» PROVIDED DATA:
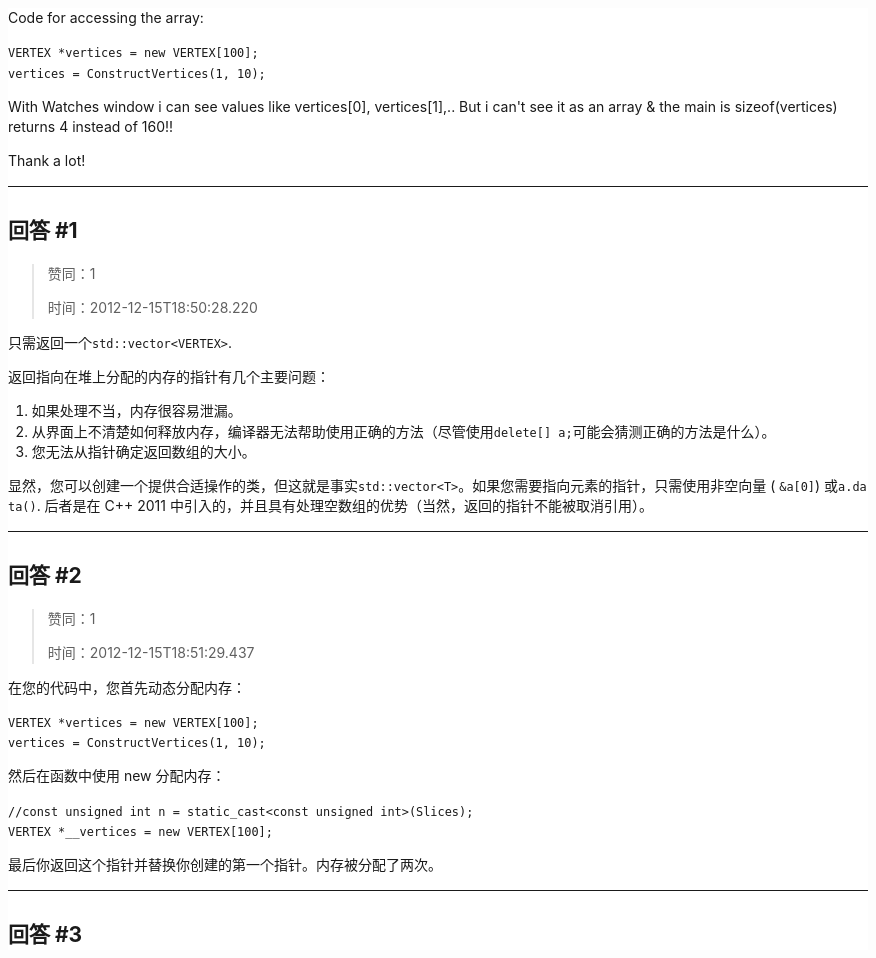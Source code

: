 
Code for accessing the array:

```
VERTEX *vertices = new VERTEX[100];
vertices = ConstructVertices(1, 10); 
```

With Watches window i can see values like vertices[0], vertices[1],.. But i can't see it as an array & the main is sizeof(vertices) returns 4 instead of 160!!

Thank a lot!

* * *

## 回答 #1

> 赞同：1
> 
> 时间：2012-12-15T18:50:28.220

只需返回一个`std::vector<VERTEX>`.

返回指向在堆上分配的内存的指针有几个主要问题：

1.  如果处理不当，内存很容易泄漏。
2.  从界面上不清楚如何释放内存，编译器无法帮助使用正确的方法（尽管使用`delete[] a;`可能会猜测正确的方法是什么）。
3.  您无法从指针确定返回数组的大小。

显然，您可以创建一个提供合适操作的类，但这就是事实`std::vector<T>`。如果您需要指向元素的指针，只需使用非空向量 ( `&a[0]`) 或`a.data()`. 后者是在 C++ 2011 中引入的，并且具有处理空数组的优势（当然，返回的指针不能被取消引用）。

* * *

## 回答 #2

> 赞同：1
> 
> 时间：2012-12-15T18:51:29.437

在您的代码中，您首先动态分配内存：

```
VERTEX *vertices = new VERTEX[100];
vertices = ConstructVertices(1, 10); 
```

然后在函数中使用 new 分配内存：

```
//const unsigned int n = static_cast<const unsigned int>(Slices);
VERTEX *__vertices = new VERTEX[100]; 
```

最后你返回这个指针并替换你创建的第一个指针。内存被分配了两次。

* * *

## 回答 #3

» EXERCISE OBJECTIVE: Copy every line of the listing that includes the string "vector".

» ANSWER SPACE:
只需返回一个`std::vector<VERTEX>`.
显然，您可以创建一个提供合适操作的类，但这就是事实`std::vector<T>`。如果您需要指向元素的指针，只需使用非空向量 ( `&a[0]`) 或`a.data()`. 后者是在 C++ 2011 中引入的，并且具有处理空数组的优势（当然，返回的指针不能被取消引用）。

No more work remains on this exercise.